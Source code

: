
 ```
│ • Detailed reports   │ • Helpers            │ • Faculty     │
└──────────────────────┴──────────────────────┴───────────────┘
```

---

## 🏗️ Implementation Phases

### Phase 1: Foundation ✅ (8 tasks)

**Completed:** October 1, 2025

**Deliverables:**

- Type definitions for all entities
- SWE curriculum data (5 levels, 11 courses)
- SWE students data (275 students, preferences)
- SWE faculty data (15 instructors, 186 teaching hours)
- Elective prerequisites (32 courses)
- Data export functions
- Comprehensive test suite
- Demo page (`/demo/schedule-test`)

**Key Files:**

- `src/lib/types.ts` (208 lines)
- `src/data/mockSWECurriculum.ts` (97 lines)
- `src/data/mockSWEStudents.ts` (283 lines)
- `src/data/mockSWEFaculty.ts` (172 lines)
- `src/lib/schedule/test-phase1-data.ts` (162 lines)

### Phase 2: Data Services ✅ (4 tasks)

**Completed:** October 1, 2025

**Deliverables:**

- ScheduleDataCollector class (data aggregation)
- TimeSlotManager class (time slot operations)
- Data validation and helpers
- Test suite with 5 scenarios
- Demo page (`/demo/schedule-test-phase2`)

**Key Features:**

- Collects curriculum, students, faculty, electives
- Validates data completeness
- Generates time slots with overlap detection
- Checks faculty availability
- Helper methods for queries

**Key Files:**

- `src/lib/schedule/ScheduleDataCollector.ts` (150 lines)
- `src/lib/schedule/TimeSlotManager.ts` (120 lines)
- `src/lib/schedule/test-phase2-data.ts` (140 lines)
...
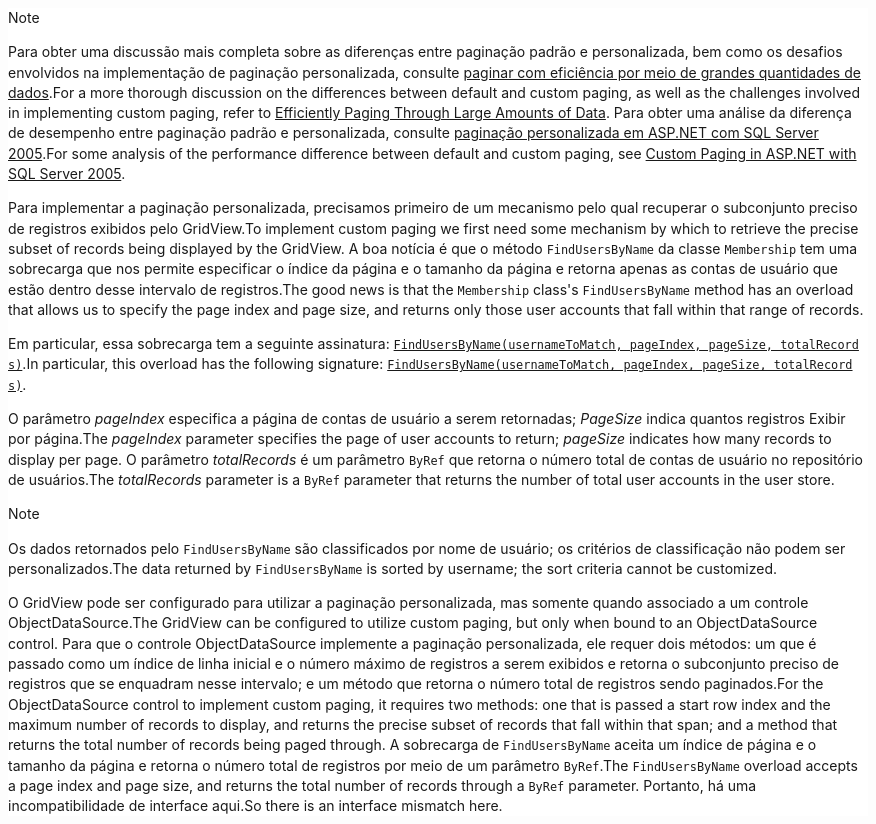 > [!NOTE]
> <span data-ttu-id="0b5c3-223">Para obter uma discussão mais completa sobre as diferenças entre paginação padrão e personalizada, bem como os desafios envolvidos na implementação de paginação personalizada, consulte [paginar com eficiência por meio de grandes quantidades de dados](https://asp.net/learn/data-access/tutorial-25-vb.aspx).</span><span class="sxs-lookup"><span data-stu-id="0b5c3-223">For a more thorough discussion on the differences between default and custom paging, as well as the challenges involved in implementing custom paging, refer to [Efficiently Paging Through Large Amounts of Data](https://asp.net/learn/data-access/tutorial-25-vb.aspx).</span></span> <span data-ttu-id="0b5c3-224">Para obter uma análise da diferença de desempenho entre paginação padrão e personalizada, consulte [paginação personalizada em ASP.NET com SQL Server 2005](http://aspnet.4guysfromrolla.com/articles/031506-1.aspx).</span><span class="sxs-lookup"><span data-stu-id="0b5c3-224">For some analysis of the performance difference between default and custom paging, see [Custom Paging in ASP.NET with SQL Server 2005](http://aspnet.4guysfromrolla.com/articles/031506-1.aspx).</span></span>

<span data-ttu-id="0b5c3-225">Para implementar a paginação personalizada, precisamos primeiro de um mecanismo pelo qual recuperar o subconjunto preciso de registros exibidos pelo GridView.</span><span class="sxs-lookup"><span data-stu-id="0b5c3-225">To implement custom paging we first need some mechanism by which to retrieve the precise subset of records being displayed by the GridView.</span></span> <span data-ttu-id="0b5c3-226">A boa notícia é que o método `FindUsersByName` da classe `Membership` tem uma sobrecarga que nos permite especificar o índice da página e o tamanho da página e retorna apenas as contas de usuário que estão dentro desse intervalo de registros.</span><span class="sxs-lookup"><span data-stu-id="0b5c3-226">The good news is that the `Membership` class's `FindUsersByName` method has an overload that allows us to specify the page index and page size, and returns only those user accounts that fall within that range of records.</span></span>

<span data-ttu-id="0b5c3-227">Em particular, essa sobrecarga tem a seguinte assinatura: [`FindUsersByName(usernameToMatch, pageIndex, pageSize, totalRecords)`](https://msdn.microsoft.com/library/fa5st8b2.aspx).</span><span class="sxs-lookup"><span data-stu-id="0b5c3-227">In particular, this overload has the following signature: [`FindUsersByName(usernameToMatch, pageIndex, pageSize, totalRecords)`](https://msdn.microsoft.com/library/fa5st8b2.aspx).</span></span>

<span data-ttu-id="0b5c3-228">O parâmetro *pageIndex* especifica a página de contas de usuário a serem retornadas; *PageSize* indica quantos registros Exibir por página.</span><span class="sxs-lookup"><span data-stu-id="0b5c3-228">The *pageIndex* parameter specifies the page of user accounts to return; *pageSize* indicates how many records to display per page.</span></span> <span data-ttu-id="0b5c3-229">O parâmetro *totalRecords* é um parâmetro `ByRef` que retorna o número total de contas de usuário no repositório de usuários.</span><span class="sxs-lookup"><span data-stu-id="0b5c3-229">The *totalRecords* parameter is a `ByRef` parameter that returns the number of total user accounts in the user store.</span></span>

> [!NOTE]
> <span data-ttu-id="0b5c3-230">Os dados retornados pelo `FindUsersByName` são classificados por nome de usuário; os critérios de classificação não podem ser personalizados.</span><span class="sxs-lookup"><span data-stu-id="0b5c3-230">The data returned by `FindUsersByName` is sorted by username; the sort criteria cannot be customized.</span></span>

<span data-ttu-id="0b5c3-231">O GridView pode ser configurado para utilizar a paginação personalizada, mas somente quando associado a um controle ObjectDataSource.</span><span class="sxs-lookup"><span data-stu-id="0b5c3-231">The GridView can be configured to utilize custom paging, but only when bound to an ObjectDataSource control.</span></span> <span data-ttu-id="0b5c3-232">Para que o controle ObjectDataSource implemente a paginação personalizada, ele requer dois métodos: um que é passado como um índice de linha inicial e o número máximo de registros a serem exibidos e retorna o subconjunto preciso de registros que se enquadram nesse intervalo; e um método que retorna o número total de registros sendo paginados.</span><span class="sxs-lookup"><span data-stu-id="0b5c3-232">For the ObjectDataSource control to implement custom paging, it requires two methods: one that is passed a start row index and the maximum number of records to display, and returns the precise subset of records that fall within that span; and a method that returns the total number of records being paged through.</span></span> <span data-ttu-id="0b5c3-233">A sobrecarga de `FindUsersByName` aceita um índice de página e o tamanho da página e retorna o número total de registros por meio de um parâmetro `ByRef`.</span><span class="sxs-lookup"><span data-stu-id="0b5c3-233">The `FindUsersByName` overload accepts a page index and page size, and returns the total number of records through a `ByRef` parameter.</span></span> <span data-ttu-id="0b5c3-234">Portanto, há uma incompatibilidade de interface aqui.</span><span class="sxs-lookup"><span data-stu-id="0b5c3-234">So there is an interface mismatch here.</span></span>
--
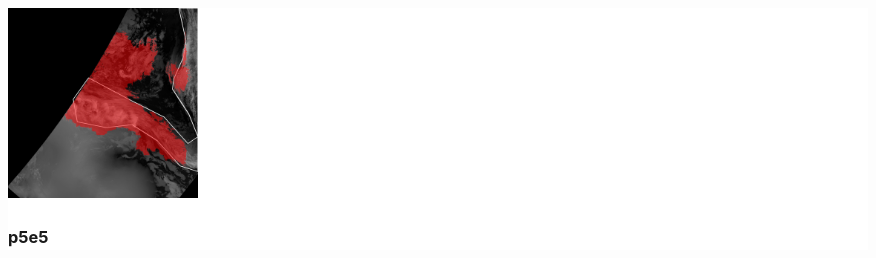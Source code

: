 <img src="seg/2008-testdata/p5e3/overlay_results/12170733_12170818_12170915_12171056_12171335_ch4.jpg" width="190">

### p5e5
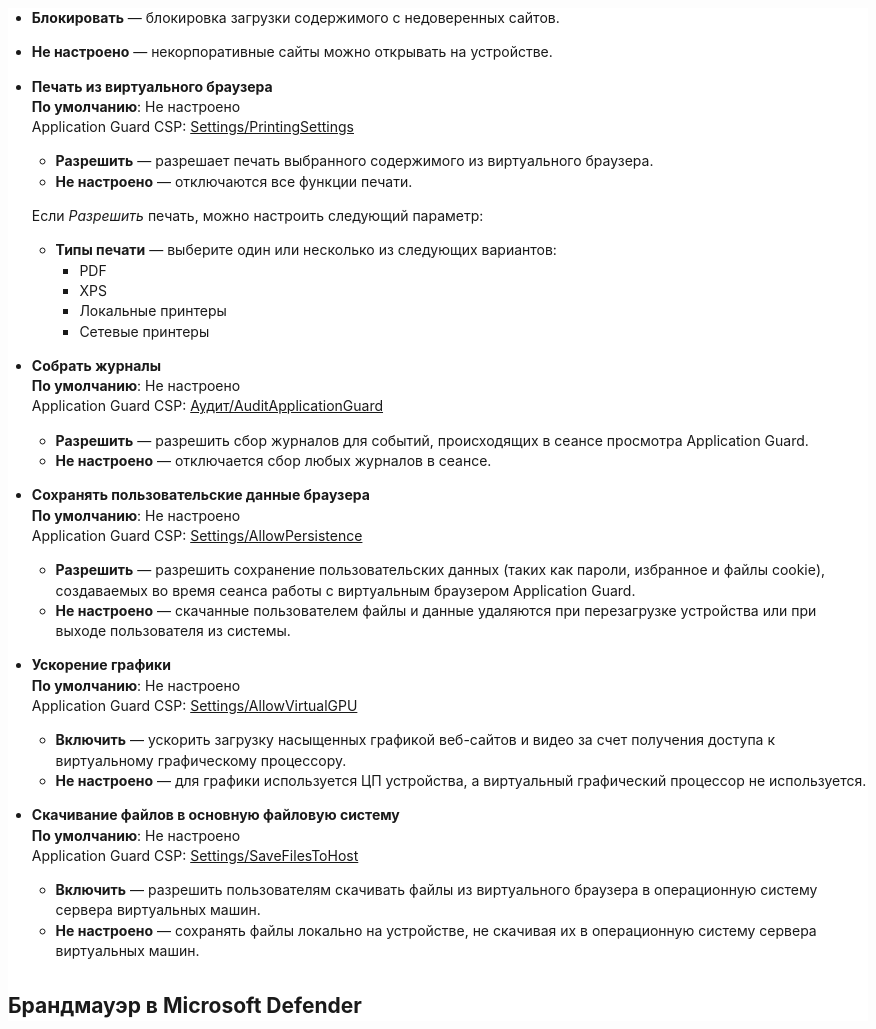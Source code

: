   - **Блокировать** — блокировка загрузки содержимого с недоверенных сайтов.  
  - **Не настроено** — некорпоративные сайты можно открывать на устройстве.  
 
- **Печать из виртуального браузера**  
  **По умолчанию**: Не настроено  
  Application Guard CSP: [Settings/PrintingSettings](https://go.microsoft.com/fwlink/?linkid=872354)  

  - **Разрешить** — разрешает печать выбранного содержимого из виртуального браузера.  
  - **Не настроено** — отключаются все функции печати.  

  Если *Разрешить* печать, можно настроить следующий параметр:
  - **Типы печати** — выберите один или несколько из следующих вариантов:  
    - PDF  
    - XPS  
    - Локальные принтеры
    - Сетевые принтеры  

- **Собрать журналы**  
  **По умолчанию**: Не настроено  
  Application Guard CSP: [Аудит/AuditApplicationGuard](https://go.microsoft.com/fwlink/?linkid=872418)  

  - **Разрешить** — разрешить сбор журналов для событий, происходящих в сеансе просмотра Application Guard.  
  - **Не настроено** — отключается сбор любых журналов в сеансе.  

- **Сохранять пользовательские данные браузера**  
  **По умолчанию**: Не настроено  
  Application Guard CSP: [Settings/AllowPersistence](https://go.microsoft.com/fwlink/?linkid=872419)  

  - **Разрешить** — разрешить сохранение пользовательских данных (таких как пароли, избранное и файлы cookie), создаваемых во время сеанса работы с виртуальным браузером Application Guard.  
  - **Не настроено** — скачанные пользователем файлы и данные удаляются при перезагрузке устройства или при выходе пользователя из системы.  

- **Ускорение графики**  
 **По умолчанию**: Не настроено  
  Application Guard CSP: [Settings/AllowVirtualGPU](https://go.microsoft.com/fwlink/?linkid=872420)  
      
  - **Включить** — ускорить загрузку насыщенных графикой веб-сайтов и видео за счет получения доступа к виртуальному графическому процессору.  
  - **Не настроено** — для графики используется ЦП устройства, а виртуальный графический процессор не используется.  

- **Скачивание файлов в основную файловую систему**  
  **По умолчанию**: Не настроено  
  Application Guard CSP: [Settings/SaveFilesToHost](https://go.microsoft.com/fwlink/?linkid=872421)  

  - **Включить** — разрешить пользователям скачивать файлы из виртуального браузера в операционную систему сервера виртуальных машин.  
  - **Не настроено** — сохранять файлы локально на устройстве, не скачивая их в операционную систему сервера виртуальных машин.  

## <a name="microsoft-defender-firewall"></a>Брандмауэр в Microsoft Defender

Your goal: Tally the lines in this data that hold the word "устройства" and state only the count.

Exercise solution: 2